La Seconda parte della Relazione Finale, dopo avere rilevato gli aspetti che caratterizzano il contesto attuale, passa alla fase dell’annuncio del piano di Dio sulla famiglia, secondo la dottrina tradizionale della Chiesa. La trasmissione del Vangelo che attraversa i secoli e le culture, pur rimanendo intatto in se stesso, chiede di essere accolto in maniera nuova, a seconda di quanto e di quanti incontra. Perciò, non si tratta di riproporre cose del passato, ma di intravvedere la perenne attualità della salvezza che ancora vivifica ogni dimensione umana.

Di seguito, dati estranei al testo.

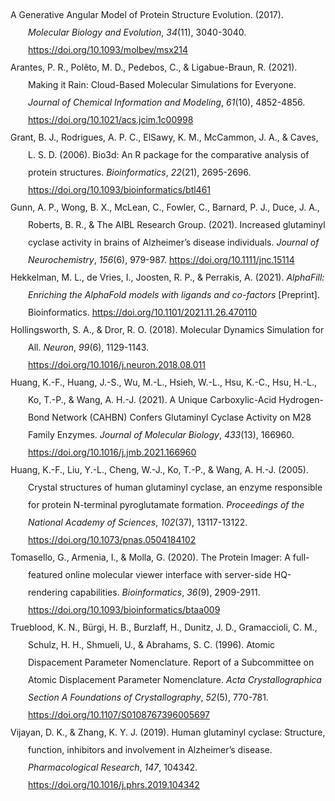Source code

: <!DOCTYPE html PUBLIC "-//W3C//DTD XHTML 1.1//EN" "http://www.w3.org/TR/xhtml11/DTD/xhtml11.dtd">
<html xmlns="http://www.w3.org/1999/xhtml" xml:lang="en">
<head>
<meta http-equiv="Content-Type" content="text/html; charset=utf-8"/>
<title>Bibliografía</title>
</head>
<body>
<div class="csl-bib-body" style="line-height: 2; margin-left: 2em; text-indent:-2em;">
  <div class="csl-entry">A Generative Angular Model of Protein Structure Evolution. (2017). <i>Molecular Biology and Evolution</i>, <i>34</i>(11), 3040-3040. <a href="https://doi.org/10.1093/molbev/msx214">https://doi.org/10.1093/molbev/msx214</a></div>
  <span class="Z3988" title="url_ver=Z39.88-2004&amp;ctx_ver=Z39.88-2004&amp;rfr_id=info%3Asid%2Fzotero.org%3A2&amp;rft_id=info%3Adoi%2F10.1093%2Fmolbev%2Fmsx214&amp;rft_val_fmt=info%3Aofi%2Ffmt%3Akev%3Amtx%3Ajournal&amp;rft.genre=article&amp;rft.atitle=A%20Generative%20Angular%20Model%20of%20Protein%20Structure%20Evolution&amp;rft.jtitle=Molecular%20Biology%20and%20Evolution&amp;rft.volume=34&amp;rft.issue=11&amp;rft.date=2017-11-01&amp;rft.pages=3040-3040&amp;rft.spage=3040&amp;rft.epage=3040&amp;rft.issn=0737-4038%2C%201537-1719&amp;rft.language=en"></span>
  <div class="csl-entry">Arantes, P. R., Polêto, M. D., Pedebos, C., &amp; Ligabue-Braun, R. (2021). Making it Rain: Cloud-Based Molecular Simulations for Everyone. <i>Journal of Chemical Information and Modeling</i>, <i>61</i>(10), 4852-4856. <a href="https://doi.org/10.1021/acs.jcim.1c00998">https://doi.org/10.1021/acs.jcim.1c00998</a></div>
  <span class="Z3988" title="url_ver=Z39.88-2004&amp;ctx_ver=Z39.88-2004&amp;rfr_id=info%3Asid%2Fzotero.org%3A2&amp;rft_id=info%3Adoi%2F10.1021%2Facs.jcim.1c00998&amp;rft_val_fmt=info%3Aofi%2Ffmt%3Akev%3Amtx%3Ajournal&amp;rft.genre=article&amp;rft.atitle=Making%20it%20Rain%3A%20Cloud-Based%20Molecular%20Simulations%20for%20Everyone&amp;rft.jtitle=Journal%20of%20Chemical%20Information%20and%20Modeling&amp;rft.stitle=J.%20Chem.%20Inf.%20Model.&amp;rft.volume=61&amp;rft.issue=10&amp;rft.aufirst=Pablo%20R.&amp;rft.aulast=Arantes&amp;rft.au=Pablo%20R.%20Arantes&amp;rft.au=Marcelo%20D.%20Pol%C3%AAto&amp;rft.au=Conrado%20Pedebos&amp;rft.au=Rodrigo%20Ligabue-Braun&amp;rft.date=2021-10-25&amp;rft.pages=4852-4856&amp;rft.spage=4852&amp;rft.epage=4856&amp;rft.issn=1549-9596%2C%201549-960X&amp;rft.language=en"></span>
  <div class="csl-entry">Grant, B. J., Rodrigues, A. P. C., ElSawy, K. M., McCammon, J. A., &amp; Caves, L. S. D. (2006). Bio3d: An R package for the comparative analysis of protein structures. <i>Bioinformatics</i>, <i>22</i>(21), 2695-2696. <a href="https://doi.org/10.1093/bioinformatics/btl461">https://doi.org/10.1093/bioinformatics/btl461</a></div>
  <span class="Z3988" title="url_ver=Z39.88-2004&amp;ctx_ver=Z39.88-2004&amp;rfr_id=info%3Asid%2Fzotero.org%3A2&amp;rft_id=info%3Adoi%2F10.1093%2Fbioinformatics%2Fbtl461&amp;rft_val_fmt=info%3Aofi%2Ffmt%3Akev%3Amtx%3Ajournal&amp;rft.genre=article&amp;rft.atitle=Bio3d%3A%20an%20R%20package%20for%20the%20comparative%20analysis%20of%20protein%20structures&amp;rft.jtitle=Bioinformatics&amp;rft.stitle=Bioinformatics&amp;rft.volume=22&amp;rft.issue=21&amp;rft.aufirst=B.%20J.&amp;rft.aulast=Grant&amp;rft.au=B.%20J.%20Grant&amp;rft.au=A.%20P.%20C.%20Rodrigues&amp;rft.au=K.%20M.%20ElSawy&amp;rft.au=J.%20A.%20McCammon&amp;rft.au=L.%20S.%20D.%20Caves&amp;rft.date=2006-11-01&amp;rft.pages=2695-2696&amp;rft.spage=2695&amp;rft.epage=2696&amp;rft.issn=1367-4803%2C%201460-2059&amp;rft.language=en"></span>
  <div class="csl-entry">Gunn, A. P., Wong, B. X., McLean, C., Fowler, C., Barnard, P. J., Duce, J. A., Roberts, B. R., &amp; The AIBL Research Group. (2021). Increased glutaminyl cyclase activity in brains of Alzheimer’s disease individuals. <i>Journal of Neurochemistry</i>, <i>156</i>(6), 979-987. <a href="https://doi.org/10.1111/jnc.15114">https://doi.org/10.1111/jnc.15114</a></div>
  <span class="Z3988" title="url_ver=Z39.88-2004&amp;ctx_ver=Z39.88-2004&amp;rfr_id=info%3Asid%2Fzotero.org%3A2&amp;rft_id=info%3Adoi%2F10.1111%2Fjnc.15114&amp;rft_val_fmt=info%3Aofi%2Ffmt%3Akev%3Amtx%3Ajournal&amp;rft.genre=article&amp;rft.atitle=Increased%20glutaminyl%20cyclase%20activity%20in%20brains%20of%20Alzheimer%E2%80%99s%20disease%20individuals&amp;rft.jtitle=Journal%20of%20Neurochemistry&amp;rft.stitle=J.%20Neurochem.&amp;rft.volume=156&amp;rft.issue=6&amp;rft.aufirst=Adam%20P.&amp;rft.aulast=Gunn&amp;rft.au=Adam%20P.%20Gunn&amp;rft.au=Bruce%20X.%20Wong&amp;rft.au=Catriona%20McLean&amp;rft.au=Chris%20Fowler&amp;rft.au=Peter%20J.%20Barnard&amp;rft.au=James%20A.%20Duce&amp;rft.au=Blaine%20R.%20Roberts&amp;rft.au=undefined&amp;rft.date=2021-03&amp;rft.pages=979-987&amp;rft.spage=979&amp;rft.epage=987&amp;rft.issn=0022-3042%2C%201471-4159&amp;rft.language=en"></span>
  <div class="csl-entry">Hekkelman, M. L., de Vries, I., Joosten, R. P., &amp; Perrakis, A. (2021). <i>AlphaFill: Enriching the AlphaFold models with ligands and co-factors</i> [Preprint]. Bioinformatics. <a href="https://doi.org/10.1101/2021.11.26.470110">https://doi.org/10.1101/2021.11.26.470110</a></div>
  <span class="Z3988" title="url_ver=Z39.88-2004&amp;ctx_ver=Z39.88-2004&amp;rfr_id=info%3Asid%2Fzotero.org%3A2&amp;rft_val_fmt=info%3Aofi%2Ffmt%3Akev%3Amtx%3Abook&amp;rft.genre=report&amp;rft.btitle=AlphaFill%3A%20enriching%20the%20AlphaFold%20models%20with%20ligands%20and%20co-factors&amp;rft.aufirst=Maarten%20L.&amp;rft.aulast=Hekkelman&amp;rft.au=Maarten%20L.%20Hekkelman&amp;rft.au=Ida%20de%20Vries&amp;rft.au=Robbie%20P.%20Joosten&amp;rft.au=Anastassis%20Perrakis&amp;rft.date=2021-11-27&amp;rft.language=en"></span>
  <div class="csl-entry">Hollingsworth, S. A., &amp; Dror, R. O. (2018). Molecular Dynamics Simulation for All. <i>Neuron</i>, <i>99</i>(6), 1129-1143. <a href="https://doi.org/10.1016/j.neuron.2018.08.011">https://doi.org/10.1016/j.neuron.2018.08.011</a></div>
  <span class="Z3988" title="url_ver=Z39.88-2004&amp;ctx_ver=Z39.88-2004&amp;rfr_id=info%3Asid%2Fzotero.org%3A2&amp;rft_id=info%3Adoi%2F10.1016%2Fj.neuron.2018.08.011&amp;rft_val_fmt=info%3Aofi%2Ffmt%3Akev%3Amtx%3Ajournal&amp;rft.genre=article&amp;rft.atitle=Molecular%20Dynamics%20Simulation%20for%20All&amp;rft.jtitle=Neuron&amp;rft.stitle=Neuron&amp;rft.volume=99&amp;rft.issue=6&amp;rft.aufirst=Scott%20A.&amp;rft.aulast=Hollingsworth&amp;rft.au=Scott%20A.%20Hollingsworth&amp;rft.au=Ron%20O.%20Dror&amp;rft.date=2018-09&amp;rft.pages=1129-1143&amp;rft.spage=1129&amp;rft.epage=1143&amp;rft.issn=08966273&amp;rft.language=en"></span>
  <div class="csl-entry">Huang, K.-F., Huang, J.-S., Wu, M.-L., Hsieh, W.-L., Hsu, K.-C., Hsu, H.-L., Ko, T.-P., &amp; Wang, A. H.-J. (2021). A Unique Carboxylic-Acid Hydrogen-Bond Network (CAHBN) Confers Glutaminyl Cyclase Activity on M28 Family Enzymes. <i>Journal of Molecular Biology</i>, <i>433</i>(13), 166960. <a href="https://doi.org/10.1016/j.jmb.2021.166960">https://doi.org/10.1016/j.jmb.2021.166960</a></div>
  <span class="Z3988" title="url_ver=Z39.88-2004&amp;ctx_ver=Z39.88-2004&amp;rfr_id=info%3Asid%2Fzotero.org%3A2&amp;rft_id=info%3Adoi%2F10.1016%2Fj.jmb.2021.166960&amp;rft_val_fmt=info%3Aofi%2Ffmt%3Akev%3Amtx%3Ajournal&amp;rft.genre=article&amp;rft.atitle=A%20Unique%20Carboxylic-Acid%20Hydrogen-Bond%20Network%20(CAHBN)%20Confers%20Glutaminyl%20Cyclase%20Activity%20on%20M28%20Family%20Enzymes&amp;rft.jtitle=Journal%20of%20Molecular%20Biology&amp;rft.stitle=Journal%20of%20Molecular%20Biology&amp;rft.volume=433&amp;rft.issue=13&amp;rft.aufirst=Kai-Fa&amp;rft.aulast=Huang&amp;rft.au=Kai-Fa%20Huang&amp;rft.au=Jing-Siou%20Huang&amp;rft.au=Mao-Lun%20Wu&amp;rft.au=Wan-Ling%20Hsieh&amp;rft.au=Kai-Cheng%20Hsu&amp;rft.au=Hui-Ling%20Hsu&amp;rft.au=Tzu-Ping%20Ko&amp;rft.au=Andrew%20H.-J.%20Wang&amp;rft.date=2021-06&amp;rft.pages=166960&amp;rft.issn=00222836&amp;rft.language=en"></span>
  <div class="csl-entry">Huang, K.-F., Liu, Y.-L., Cheng, W.-J., Ko, T.-P., &amp; Wang, A. H.-J. (2005). Crystal structures of human glutaminyl cyclase, an enzyme responsible for protein N-terminal pyroglutamate formation. <i>Proceedings of the National Academy of Sciences</i>, <i>102</i>(37), 13117-13122. <a href="https://doi.org/10.1073/pnas.0504184102">https://doi.org/10.1073/pnas.0504184102</a></div>
  <span class="Z3988" title="url_ver=Z39.88-2004&amp;ctx_ver=Z39.88-2004&amp;rfr_id=info%3Asid%2Fzotero.org%3A2&amp;rft_id=info%3Adoi%2F10.1073%2Fpnas.0504184102&amp;rft_val_fmt=info%3Aofi%2Ffmt%3Akev%3Amtx%3Ajournal&amp;rft.genre=article&amp;rft.atitle=Crystal%20structures%20of%20human%20glutaminyl%20cyclase%2C%20an%20enzyme%20responsible%20for%20protein%20N-terminal%20pyroglutamate%20formation&amp;rft.jtitle=Proceedings%20of%20the%20National%20Academy%20of%20Sciences&amp;rft.stitle=Proceedings%20of%20the%20National%20Academy%20of%20Sciences&amp;rft.volume=102&amp;rft.issue=37&amp;rft.aufirst=K.-F.&amp;rft.aulast=Huang&amp;rft.au=K.-F.%20Huang&amp;rft.au=Y.-L.%20Liu&amp;rft.au=W.-J.%20Cheng&amp;rft.au=T.-P.%20Ko&amp;rft.au=A.%20H.-J.%20Wang&amp;rft.date=2005-09-13&amp;rft.pages=13117-13122&amp;rft.spage=13117&amp;rft.epage=13122&amp;rft.issn=0027-8424%2C%201091-6490&amp;rft.language=en"></span>
  <div class="csl-entry">Tomasello, G., Armenia, I., &amp; Molla, G. (2020). The Protein Imager: A full-featured online molecular viewer interface with server-side HQ-rendering capabilities. <i>Bioinformatics</i>, <i>36</i>(9), 2909-2911. <a href="https://doi.org/10.1093/bioinformatics/btaa009">https://doi.org/10.1093/bioinformatics/btaa009</a></div>
  <span class="Z3988" title="url_ver=Z39.88-2004&amp;ctx_ver=Z39.88-2004&amp;rfr_id=info%3Asid%2Fzotero.org%3A2&amp;rft_id=info%3Adoi%2F10.1093%2Fbioinformatics%2Fbtaa009&amp;rft_val_fmt=info%3Aofi%2Ffmt%3Akev%3Amtx%3Ajournal&amp;rft.genre=article&amp;rft.atitle=The%20Protein%20Imager%3A%20a%20full-featured%20online%20molecular%20viewer%20interface%20with%20server-side%20HQ-rendering%20capabilities&amp;rft.jtitle=Bioinformatics&amp;rft.volume=36&amp;rft.issue=9&amp;rft.aufirst=Gianluca&amp;rft.aulast=Tomasello&amp;rft.au=Gianluca%20Tomasello&amp;rft.au=Ilaria%20Armenia&amp;rft.au=Gianluca%20Molla&amp;rft.au=Arne%20Elofsson&amp;rft.date=2020-05-01&amp;rft.pages=2909-2911&amp;rft.spage=2909&amp;rft.epage=2911&amp;rft.issn=1367-4803%2C%201460-2059&amp;rft.language=en"></span>
  <div class="csl-entry">Trueblood, K. N., Bürgi, H. B., Burzlaff, H., Dunitz, J. D., Gramaccioli, C. M., Schulz, H. H., Shmueli, U., &amp; Abrahams, S. C. (1996). Atomic Dispacement Parameter Nomenclature. Report of a Subcommittee on Atomic Displacement Parameter Nomenclature. <i>Acta Crystallographica Section A Foundations of Crystallography</i>, <i>52</i>(5), 770-781. <a href="https://doi.org/10.1107/S0108767396005697">https://doi.org/10.1107/S0108767396005697</a></div>
  <span class="Z3988" title="url_ver=Z39.88-2004&amp;ctx_ver=Z39.88-2004&amp;rfr_id=info%3Asid%2Fzotero.org%3A2&amp;rft_id=info%3Adoi%2F10.1107%2FS0108767396005697&amp;rft_val_fmt=info%3Aofi%2Ffmt%3Akev%3Amtx%3Ajournal&amp;rft.genre=article&amp;rft.atitle=Atomic%20Dispacement%20Parameter%20Nomenclature.%20Report%20of%20a%20Subcommittee%20on%20Atomic%20Displacement%20Parameter%20Nomenclature&amp;rft.jtitle=Acta%20Crystallographica%20Section%20A%20Foundations%20of%20Crystallography&amp;rft.stitle=Acta%20Crystallogr%20A%20Found%20Crystallogr&amp;rft.volume=52&amp;rft.issue=5&amp;rft.aufirst=K.%20N.&amp;rft.aulast=Trueblood&amp;rft.au=K.%20N.%20Trueblood&amp;rft.au=H.%20B.%20B%C3%BCrgi&amp;rft.au=H.%20Burzlaff&amp;rft.au=J.%20D.%20Dunitz&amp;rft.au=C.%20M.%20Gramaccioli&amp;rft.au=H.%20H.%20Schulz&amp;rft.au=U.%20Shmueli&amp;rft.au=S.%20C.%20Abrahams&amp;rft.date=1996-09-01&amp;rft.pages=770-781&amp;rft.spage=770&amp;rft.epage=781&amp;rft.issn=01087673"></span>
  <div class="csl-entry">Vijayan, D. K., &amp; Zhang, K. Y. J. (2019). Human glutaminyl cyclase: Structure, function, inhibitors and involvement in Alzheimer’s disease. <i>Pharmacological Research</i>, <i>147</i>, 104342. <a href="https://doi.org/10.1016/j.phrs.2019.104342">https://doi.org/10.1016/j.phrs.2019.104342</a></div>
  <span class="Z3988" title="url_ver=Z39.88-2004&amp;ctx_ver=Z39.88-2004&amp;rfr_id=info%3Asid%2Fzotero.org%3A2&amp;rft_id=info%3Adoi%2F10.1016%2Fj.phrs.2019.104342&amp;rft_val_fmt=info%3Aofi%2Ffmt%3Akev%3Amtx%3Ajournal&amp;rft.genre=article&amp;rft.atitle=Human%20glutaminyl%20cyclase%3A%20Structure%2C%20function%2C%20inhibitors%20and%20involvement%20in%20Alzheimer%E2%80%99s%20disease&amp;rft.jtitle=Pharmacological%20Research&amp;rft.stitle=Pharmacological%20Research&amp;rft.volume=147&amp;rft.aufirst=Dileep%20K.&amp;rft.aulast=Vijayan&amp;rft.au=Dileep%20K.%20Vijayan&amp;rft.au=Kam%20Y.J.%20Zhang&amp;rft.date=2019-09&amp;rft.pages=104342&amp;rft.issn=10436618&amp;rft.language=en"></span>
</div></body>
</html>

La Terza parte infine, tratta della missione della famiglia, tenuto conto delle potenzialità insite nella realtà familiare come pure delle criticità, oggetto peraltro delle maggiori curiosità mediatiche. È in questa parte del Documento che si trovano i punti di discussione più problematici e attinenti soprattutto alle situazioni che vengono denominate “complesse”, da affrontarsi con il “discernimento”, i cui elementi sono tratti dal magistero recente dei papi, almeno dal Concilio in avanti, presentati in maniera organica e sempre da valutarsi caso per caso. Probabilmente questo rappresenta il vero passo in avanti nel tentativo di affrontare la questione con equilibrio e sapienza considerando che non è possibile dare un orientamento univoco, in quanto ogni situazione di vita costituisce un caso a sé. La sapienza pastorale saprà coniugare affermazioni di principio con la situazione personale, senza scadere nel freddo legalismo o nel semplicistico lassismo. Si tratta così di una operazione complessa, che non a caso appartiene al discernimento, in cui ci si pone tutti alla scuola dello Spirito per cercare di comprendere quanto esso ispira. La Relazione tocca pure il tema del gender, oggetto di dibattito attuale nel nostro territorio: «Il cristianesimo proclama che Dio ha creato l’uomo come maschio e femmina, e li ha benedetti affinché formassero una sola carne e trasmettessero la vita (cf. Gen 1, 27-28; 2, 24). La loro differenza, nella pari dignità personale, è il sigillo della buona creazione di Dio. Secondo il principio cristiano, anima e corpo, come anche sesso biologico (sex) e ruolo sociale-culturale del sesso (gender), si possono distinguere, ma non separare». Su questo punto, mi permetto di suggerire la lettura di La questione gender. Una sfida antropologica, del noto teologo Aristide Fumagalli (Queriniana 2015).